Drink jest prosty w przygotowaniu i podatny na przeróżne modyfikacje. Dodawać do niego można gin, owocowe likiery, a także zioła lub świeże owoce – cytrusy, maliny czy truskawki.

Spritz Mionetto wpisuje się w trend NoLo

Klasyczny pomarańczowy spritz najczęściej serwowany jest jako aperitif. We Włoszech to rytuał i tradycja zarazem. Zadaniem koktajlu jest pobudzenie apetytu przed głównym posiłkiem, zwłaszcza przed kolacją. To idealny towarzysz dla przekąsek, sałatek czy pizzy. Włoskie aperitify coraz częściej oferowane są przez bary i restauracje także w bezalkoholowej wersji.

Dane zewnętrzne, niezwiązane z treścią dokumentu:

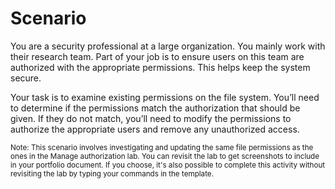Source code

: # Scenario

You are a security professional at a large organization. You mainly work with their research team. Part of your job is to ensure users on this team are authorized with the appropriate permissions. This helps keep the system secure. 

Your task is to examine existing permissions on the file system. You’ll need to determine if the permissions match the authorization that should be given. If they do not match, you’ll need to modify the permissions to authorize the appropriate users and remove any unauthorized access.



<small> Note: This scenario involves investigating and updating the same file permissions as the ones in the Manage authorization lab.  You can revisit the lab to get screenshots to include in your portfolio document. If you choose, it's also possible to complete this activity without revisiting the lab by typing your commands in the template. </small>
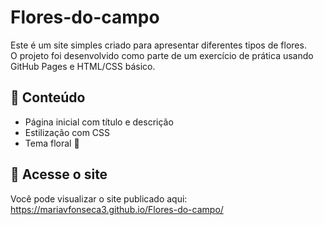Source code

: # Flores-do-campo

Este é um site simples criado para apresentar diferentes tipos de flores.  
O projeto foi desenvolvido como parte de um exercício de prática usando GitHub Pages e HTML/CSS básico.

## 💐 Conteúdo
- Página inicial com título e descrição
- Estilização com CSS
- Tema floral 🌷

## 🔗 Acesse o site
Você pode visualizar o site publicado aqui:  https://mariavfonseca3.github.io/Flores-do-campo/
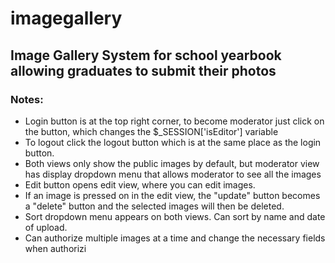 # imagegallery
## Image Gallery System for school yearbook allowing graduates to submit their photos

### Notes:
- Login button is at the top right corner, to become moderator just click on the button, which changes the $_SESSION['isEditor'] variable
- To logout click the logout button which is at the same place as the login button.
- Both views only show the public images by default, but moderator view has display dropdown menu that allows moderator to see all the images
- Edit button opens edit view, where you can edit images.
- If an image is pressed on in the edit view, the "update" button becomes a "delete" button and the selected images will then be deleted.
- Sort dropdown menu appears on both views. Can sort by name and date of upload.
- Can authorize multiple images at a time and change the necessary fields when authorizi
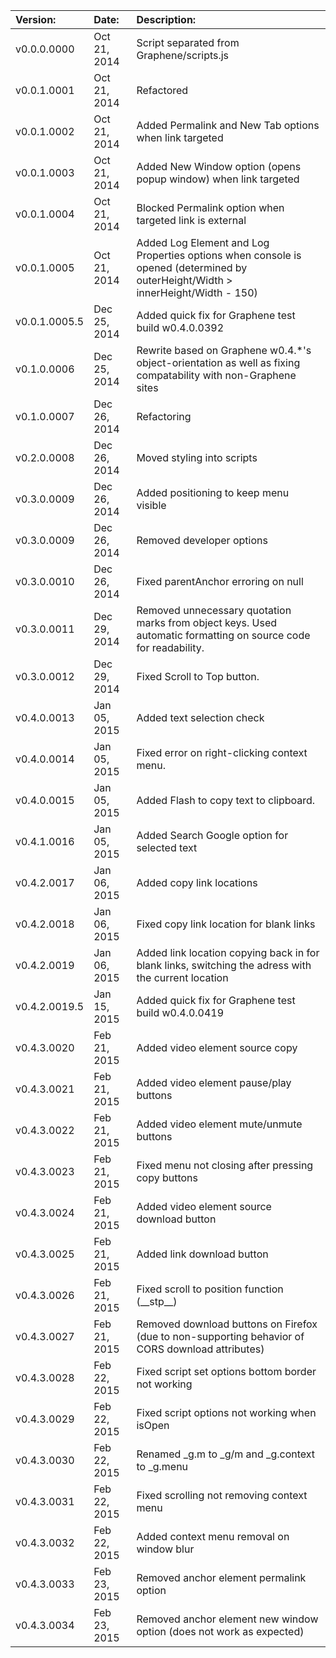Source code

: Version:			|	Date:			|	Description:
:-------------------|:------------------|:----------------------------------------------------------------------------------------------------------------------------------
v0.0.0.0000			|	Oct 21, 2014	|	Script separated from Graphene/scripts.js
v0.0.1.0001			|	Oct 21, 2014	|	Refactored
v0.0.1.0002			|	Oct 21, 2014	|	Added Permalink and New Tab options when link targeted
v0.0.1.0003			|	Oct 21, 2014	|	Added New Window option (opens popup window) when link targeted
v0.0.1.0004			|	Oct 21, 2014	|	Blocked Permalink option when targeted link is external
v0.0.1.0005			|	Oct 21, 2014	|	Added Log Element and Log Properties options when console is opened (determined by outerHeight/Width > innerHeight/Width - 150)
v0.0.1.0005.5		|	Dec 25, 2014	|	Added quick fix for Graphene test build w0.4.0.0392
v0.1.0.0006			|	Dec 25, 2014	|	Rewrite based on Graphene w0.4.*'s object-orientation as well as fixing compatability with non-Graphene sites
v0.1.0.0007			|	Dec 26, 2014	|	Refactoring	
v0.2.0.0008			|	Dec 26, 2014	|	Moved styling into scripts
v0.3.0.0009			|	Dec 26, 2014	|	Added positioning to keep menu visible
v0.3.0.0009			|	Dec 26, 2014	|	Removed developer options
v0.3.0.0010			|	Dec 26, 2014	|	Fixed parentAnchor erroring on null	
v0.3.0.0011			|	Dec 29, 2014	|	Removed unnecessary quotation marks from object keys. Used automatic formatting on source code for readability.	
v0.3.0.0012			|	Dec 29, 2014	|	Fixed Scroll to Top button.	
v0.4.0.0013			|	Jan 05, 2015	|	Added text selection check
v0.4.0.0014			|	Jan 05, 2015	|	Fixed error on right-clicking context menu.
v0.4.0.0015			|	Jan 05, 2015	|	Added Flash to copy text to clipboard.
v0.4.1.0016			|	Jan 05, 2015	|	Added Search Google option for selected text
v0.4.2.0017			|	Jan 06, 2015	|	Added copy link locations
v0.4.2.0018			|	Jan 06, 2015	|	Fixed copy link location for blank links
v0.4.2.0019			|	Jan 06, 2015	|	Added link location copying back in for blank links, switching the adress with the current location
v0.4.2.0019.5		|	Jan 15, 2015	|	Added quick fix for Graphene test build w0.4.0.0419
v0.4.3.0020			|	Feb 21, 2015	|	Added video element source copy
v0.4.3.0021			|	Feb 21, 2015	|	Added video element pause/play buttons
v0.4.3.0022			|	Feb 21, 2015	|	Added video element mute/unmute buttons
v0.4.3.0023			|	Feb 21, 2015	|	Fixed menu not closing after pressing copy buttons
v0.4.3.0024			|	Feb 21, 2015	|	Added video element source download button
v0.4.3.0025			|	Feb 21, 2015	|	Added link download button
v0.4.3.0026			|	Feb 21, 2015	|	Fixed scroll to position function (\_\_stp\_\_)
v0.4.3.0027			|	Feb 21, 2015	|	Removed download buttons on Firefox (due to non-supporting behavior of CORS download attributes)
v0.4.3.0028			|	Feb 22, 2015	|	Fixed script set options bottom border not working
v0.4.3.0029			|	Feb 22, 2015	|	Fixed script options not working when isOpen
v0.4.3.0030			|	Feb 22, 2015	|	Renamed _g.m to _g/m and _g.context to _g.menu
v0.4.3.0031			|	Feb 22, 2015	|	Fixed scrolling not removing context menu
v0.4.3.0032			|	Feb 22, 2015	|	Added context menu removal on window blur
v0.4.3.0033			|	Feb 23, 2015	|	Removed anchor element permalink option
v0.4.3.0034			|	Feb 23, 2015	|	Removed anchor element new window option (does not work as expected)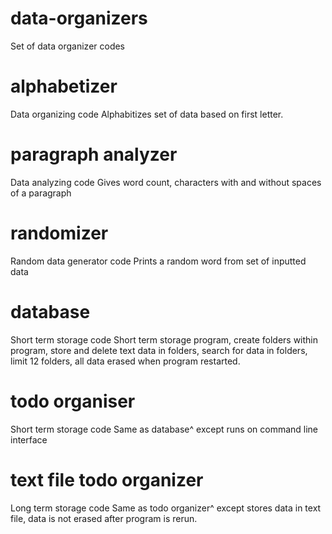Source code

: # data-organizers
Set of data organizer codes
# alphabetizer
Data organizing code
Alphabitizes set of data based on first letter.
# paragraph analyzer
Data analyzing code
Gives word count, characters with and without spaces of a paragraph
# randomizer
Random data generator code
Prints a random word from set of inputted data
# database
Short term storage code
Short term storage program, create folders within program, store and delete text data in folders, search for data in folders, limit 12 folders, all data erased when program restarted.
# todo organiser
Short term storage code
Same as database^ except runs on command line interface
# text file todo organizer
Long term storage code
Same as todo organizer^ except stores data in text file, data is not erased after program is rerun.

– W ostatnim czasie najszybciej rozwijającą się kategorią w branży alkoholowej są, paradoksalnie, napoje bezalkoholowe. Coraz większą popularnością cieszą się wyszukane mocktaile, stanowiące alternatywę dla klasycznych koktajli z alkoholem. Barmani wspinają się na wyżyny swojej kreatywności, by sprostać rosnącym oczekiwaniom gości. – tłumaczy Rafał Antoniak, sommelier Fine Wine Bar w firmie Bidfood.

Kreując nasze propozycje produktowe dbamy o to, by konsument miał możliwość wyboru. Dlatego obok standardowej wersji Mionetto Spritz, proponujemy wersję bezalkoholową na bazie Mionetto 0.0 % oraz Mionetto Aperitivo Alcohol Free. Niezależnie jednak, czy w wersji regular, czy w bezalkoholowej odsłonie, Mionetto Spritz kryje w sobie tę samą opowieść – o beztrosce, przyjemności i życiu pełnym smaku – mówi Tomasz Leszko, Członek Zarządu, Dyrektor ds. Marketingu w firmie Henkell Freixenet Polska.